• _GIVEN INFORMATION_
*-*-*

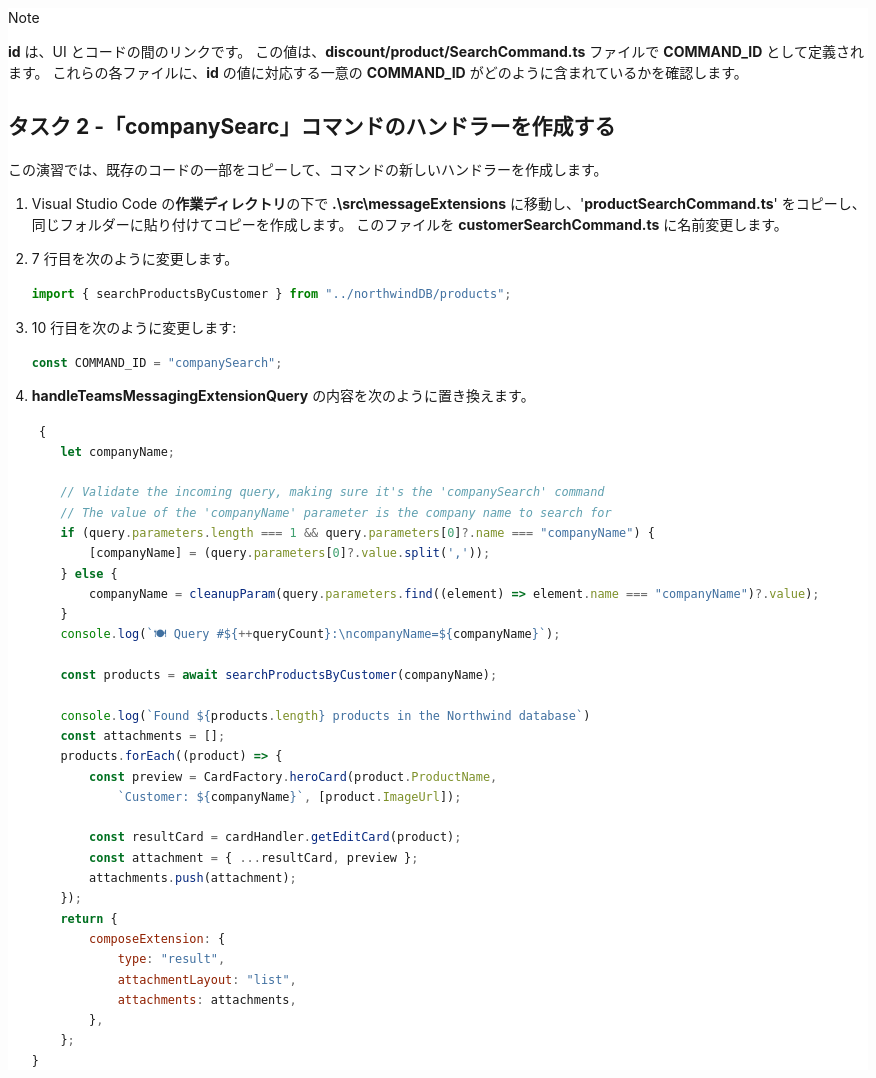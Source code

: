 > [!NOTE] 
> **id** は、UI とコードの間のリンクです。 この値は、**discount/product/SearchCommand.ts** ファイルで **COMMAND_ID** として定義されます。 これらの各ファイルに、**id** の値に対応する一意の **COMMAND_ID** がどのように含まれているかを確認します。

## タスク 2 -「companySearc」コマンドのハンドラーを作成する

この演習では、既存のコードの一部をコピーして、コマンドの新しいハンドラーを作成します。 

1. Visual Studio Code の**作業ディレクトリ**の下で **.\src\messageExtensions** に移動し、'**productSearchCommand.ts**' をコピーし、同じフォルダーに貼り付けてコピーを作成します。 このファイルを **customerSearchCommand.ts** に名前変更します。

1. 7 行目を次のように変更します。

    ```typescript
    import { searchProductsByCustomer } from "../northwindDB/products";
    ```

1. 10 行目を次のように変更します:

   ```javascript
   const COMMAND_ID = "companySearch";
   ```



1. **handleTeamsMessagingExtensionQuery** の内容を次のように置き換えます。

   ```javascript
    {
       let companyName;
   
       // Validate the incoming query, making sure it's the 'companySearch' command
       // The value of the 'companyName' parameter is the company name to search for
       if (query.parameters.length === 1 && query.parameters[0]?.name === "companyName") {
           [companyName] = (query.parameters[0]?.value.split(','));
       } else { 
           companyName = cleanupParam(query.parameters.find((element) => element.name === "companyName")?.value);
       }
       console.log(`🍽️ Query #${++queryCount}:\ncompanyName=${companyName}`);    
   
       const products = await searchProductsByCustomer(companyName);
   
       console.log(`Found ${products.length} products in the Northwind database`)
       const attachments = [];
       products.forEach((product) => {
           const preview = CardFactory.heroCard(product.ProductName,
               `Customer: ${companyName}`, [product.ImageUrl]);
   
           const resultCard = cardHandler.getEditCard(product);
           const attachment = { ...resultCard, preview };
           attachments.push(attachment);
       });
       return {
           composeExtension: {
               type: "result",
               attachmentLayout: "list",
               attachments: attachments,
           },
       };
   }
   ```
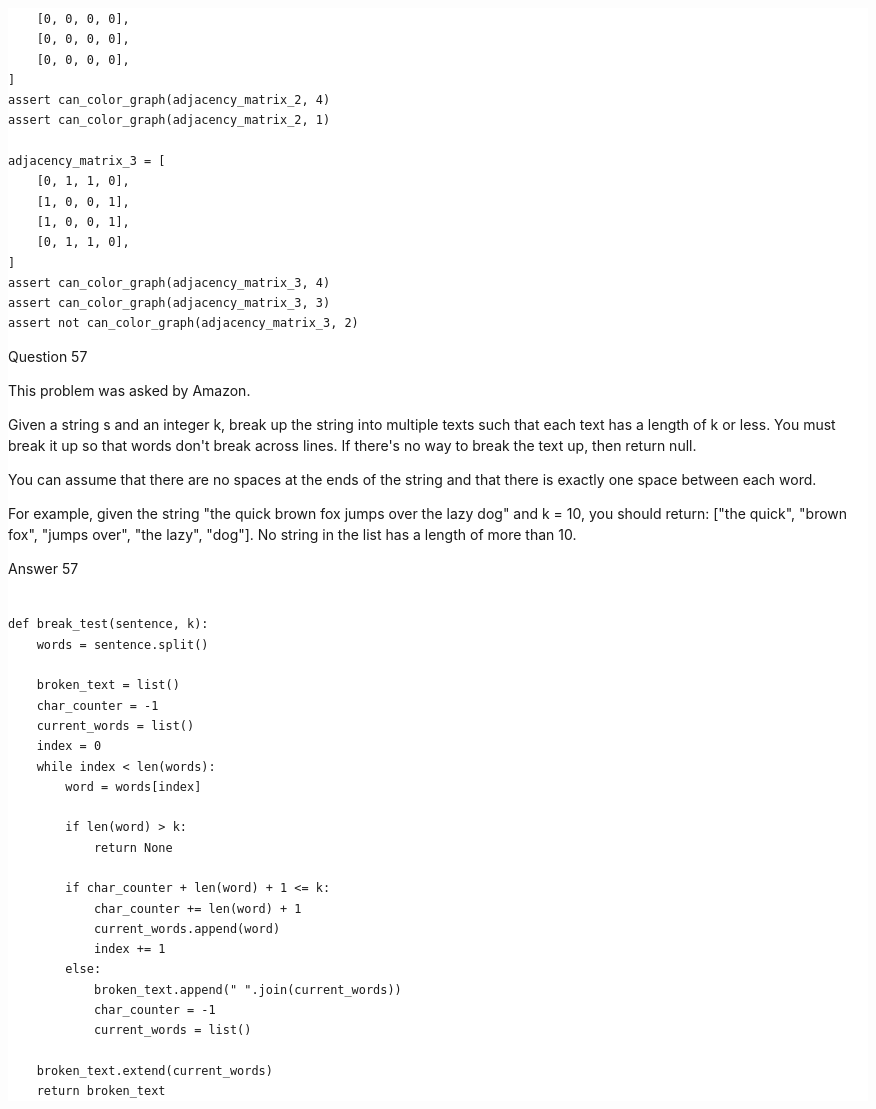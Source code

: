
 ```
    [0, 0, 0, 0],
    [0, 0, 0, 0],
    [0, 0, 0, 0],
]
assert can_color_graph(adjacency_matrix_2, 4)
assert can_color_graph(adjacency_matrix_2, 1)

adjacency_matrix_3 = [
    [0, 1, 1, 0],
    [1, 0, 0, 1],
    [1, 0, 0, 1],
    [0, 1, 1, 0],
]
assert can_color_graph(adjacency_matrix_3, 4)
assert can_color_graph(adjacency_matrix_3, 3)
assert not can_color_graph(adjacency_matrix_3, 2)

```



Question 57

This problem was asked by Amazon.

Given a string s and an integer k, break up the string into multiple texts such that each text has a length of k or less. You must break it up so that words don't break across lines. If there's no way to break the text up, then return null.

You can assume that there are no spaces at the ends of the string and that there is exactly one space between each word.

For example, given the string "the quick brown fox jumps over the lazy dog" and k = 10, you should return: ["the quick", "brown fox", "jumps over", "the lazy", "dog"]. No string in the list has a length of more than 10.

Answer 57





```

def break_test(sentence, k):
    words = sentence.split()

    broken_text = list()
    char_counter = -1
    current_words = list()
    index = 0
    while index < len(words):
        word = words[index]

        if len(word) > k:
            return None

        if char_counter + len(word) + 1 <= k:
            char_counter += len(word) + 1
            current_words.append(word)
            index += 1
        else:
            broken_text.append(" ".join(current_words))
            char_counter = -1
            current_words = list()

    broken_text.extend(current_words)
    return broken_text

```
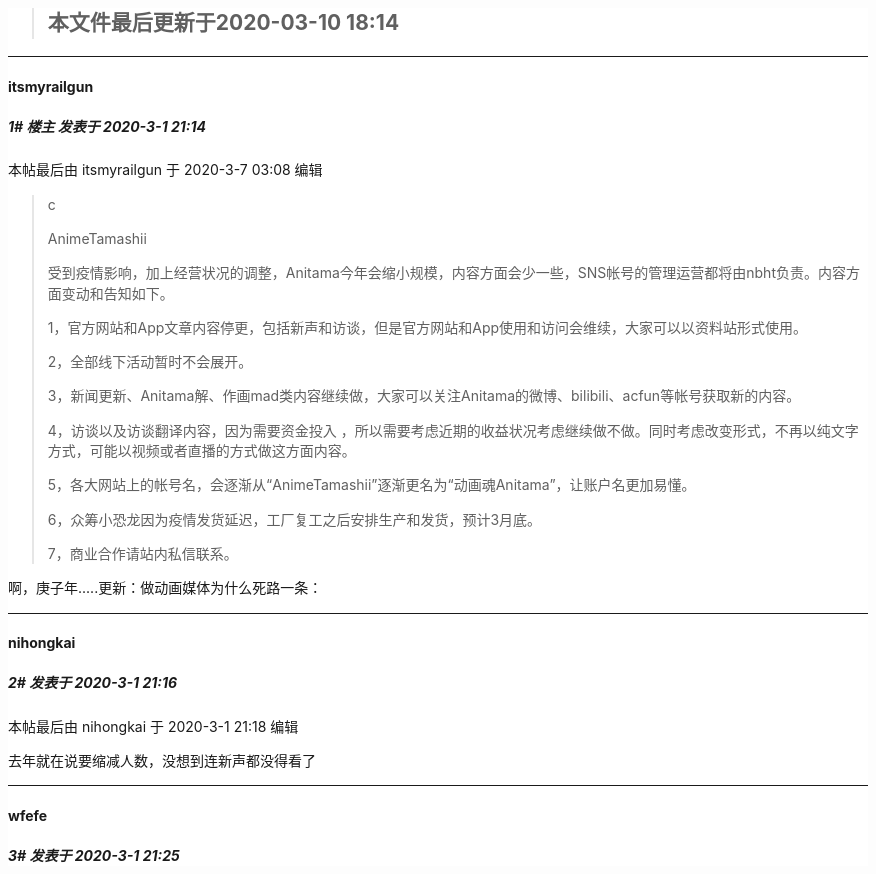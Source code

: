 > ## **本文件最后更新于2020-03-10 18:14** 



-----

####  itsmyrailgun  
##### 1#       楼主       发表于 2020-3-1 21:14



 本帖最后由 itsmyrailgun 于 2020-3-7 03:08 编辑 
<blockquote>c

AnimeTamashii 

受到疫情影响，加上经营状况的调整，Anitama今年会缩小规模，内容方面会少一些，SNS帐号的管理运营都将由nbht负责。内容方面变动和告知如下。


1，官方网站和App文章内容停更，包括新声和访谈，但是官方网站和App使用和访问会维续，大家可以以资料站形式使用。


2，全部线下活动暂时不会展开。


3，新闻更新、Anitama解、作画mad类内容继续做，大家可以关注Anitama的微博、bilibili、acfun等帐号获取新的内容。


4，访谈以及访谈翻译内容，因为需要资金投入 ，所以需要考虑近期的收益状况考虑继续做不做。同时考虑改变形式，不再以纯文字方式，可能以视频或者直播的方式做这方面内容。


5，各大网站上的帐号名，会逐渐从“AnimeTamashii”逐渐更名为“动画魂Anitama”，让账户名更加易懂。


6，众筹小恐龙因为疫情发货延迟，工厂复工之后安排生产和发货，预计3月底。


7，商业合作请站内私信联系。</blockquote>
啊，庚子年.....更新：做动画媒体为什么死路一条：







-----

####  nihongkai  
##### 2#       发表于 2020-3-1 21:16



 本帖最后由 nihongkai 于 2020-3-1 21:18 编辑 

去年就在说要缩减人数，没想到连新声都没得看了







-----

####  wfefe  
##### 3#       发表于 2020-3-1 21:25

*-*-*

• _TASK TO COMPLETE_
Return each line above exactly; any pictures are to be skipped.

• _PROBLEM SOLUTION_
Source code

: > [!NOTE] 
> **id** は、UI とコードの間のリンクです。 この値は、**discount/product/SearchCommand.ts** ファイルで **COMMAND_ID** として定義されます。 これらの各ファイルに、**id** の値に対応する一意の **COMMAND_ID** がどのように含まれているかを確認します。

## タスク 2 -「companySearc」コマンドのハンドラーを作成する

この演習では、既存のコードの一部をコピーして、コマンドの新しいハンドラーを作成します。 

1. Visual Studio Code の**作業ディレクトリ**の下で **.\src\messageExtensions** に移動し、'**productSearchCommand.ts**' をコピーし、同じフォルダーに貼り付けてコピーを作成します。 このファイルを **customerSearchCommand.ts** に名前変更します。

1. 7 行目を次のように変更します。

    ```typescript
    import { searchProductsByCustomer } from "../northwindDB/products";
    ```

1. 10 行目を次のように変更します:

   ```javascript
   const COMMAND_ID = "companySearch";
   ```



1. **handleTeamsMessagingExtensionQuery** の内容を次のように置き換えます。

   ```javascript
    {
       let companyName;
   
       // Validate the incoming query, making sure it's the 'companySearch' command
       // The value of the 'companyName' parameter is the company name to search for
       if (query.parameters.length === 1 && query.parameters[0]?.name === "companyName") {
           [companyName] = (query.parameters[0]?.value.split(','));
       } else { 
           companyName = cleanupParam(query.parameters.find((element) => element.name === "companyName")?.value);
       }
       console.log(`🍽️ Query #${++queryCount}:\ncompanyName=${companyName}`);    
   
       const products = await searchProductsByCustomer(companyName);
   
       console.log(`Found ${products.length} products in the Northwind database`)
       const attachments = [];
       products.forEach((product) => {
           const preview = CardFactory.heroCard(product.ProductName,
               `Customer: ${companyName}`, [product.ImageUrl]);
   
           const resultCard = cardHandler.getEditCard(product);
           const attachment = { ...resultCard, preview };
           attachments.push(attachment);
       });
       return {
           composeExtension: {
               type: "result",
               attachmentLayout: "list",
               attachments: attachments,
           },
       };
   }
   ```
Source code

:
 ```
    [0, 0, 0, 0],
    [0, 0, 0, 0],
    [0, 0, 0, 0],
]
assert can_color_graph(adjacency_matrix_2, 4)
assert can_color_graph(adjacency_matrix_2, 1)

adjacency_matrix_3 = [
    [0, 1, 1, 0],
    [1, 0, 0, 1],
    [1, 0, 0, 1],
    [0, 1, 1, 0],
]
assert can_color_graph(adjacency_matrix_3, 4)
assert can_color_graph(adjacency_matrix_3, 3)
assert not can_color_graph(adjacency_matrix_3, 2)

```



Question 57

This problem was asked by Amazon.

Given a string s and an integer k, break up the string into multiple texts such that each text has a length of k or less. You must break it up so that words don't break across lines. If there's no way to break the text up, then return null.

You can assume that there are no spaces at the ends of the string and that there is exactly one space between each word.

For example, given the string "the quick brown fox jumps over the lazy dog" and k = 10, you should return: ["the quick", "brown fox", "jumps over", "the lazy", "dog"]. No string in the list has a length of more than 10.

Answer 57





```

def break_test(sentence, k):
    words = sentence.split()

    broken_text = list()
    char_counter = -1
    current_words = list()
    index = 0
    while index < len(words):
        word = words[index]

        if len(word) > k:
            return None

        if char_counter + len(word) + 1 <= k:
            char_counter += len(word) + 1
            current_words.append(word)
            index += 1
        else:
            broken_text.append(" ".join(current_words))
            char_counter = -1
            current_words = list()

    broken_text.extend(current_words)
    return broken_text

```
Source code

: > ## **本文件最后更新于2020-03-10 18:14** 



-----

####  itsmyrailgun  
##### 1#       楼主       发表于 2020-3-1 21:14



 本帖最后由 itsmyrailgun 于 2020-3-7 03:08 编辑 
<blockquote>c

AnimeTamashii 

受到疫情影响，加上经营状况的调整，Anitama今年会缩小规模，内容方面会少一些，SNS帐号的管理运营都将由nbht负责。内容方面变动和告知如下。


1，官方网站和App文章内容停更，包括新声和访谈，但是官方网站和App使用和访问会维续，大家可以以资料站形式使用。


2，全部线下活动暂时不会展开。


3，新闻更新、Anitama解、作画mad类内容继续做，大家可以关注Anitama的微博、bilibili、acfun等帐号获取新的内容。


4，访谈以及访谈翻译内容，因为需要资金投入 ，所以需要考虑近期的收益状况考虑继续做不做。同时考虑改变形式，不再以纯文字方式，可能以视频或者直播的方式做这方面内容。


5，各大网站上的帐号名，会逐渐从“AnimeTamashii”逐渐更名为“动画魂Anitama”，让账户名更加易懂。


6，众筹小恐龙因为疫情发货延迟，工厂复工之后安排生产和发货，预计3月底。


7，商业合作请站内私信联系。</blockquote>
啊，庚子年.....更新：做动画媒体为什么死路一条：







-----

####  nihongkai  
##### 2#       发表于 2020-3-1 21:16



 本帖最后由 nihongkai 于 2020-3-1 21:18 编辑 

去年就在说要缩减人数，没想到连新声都没得看了







-----

####  wfefe  
##### 3#       发表于 2020-3-1 21:25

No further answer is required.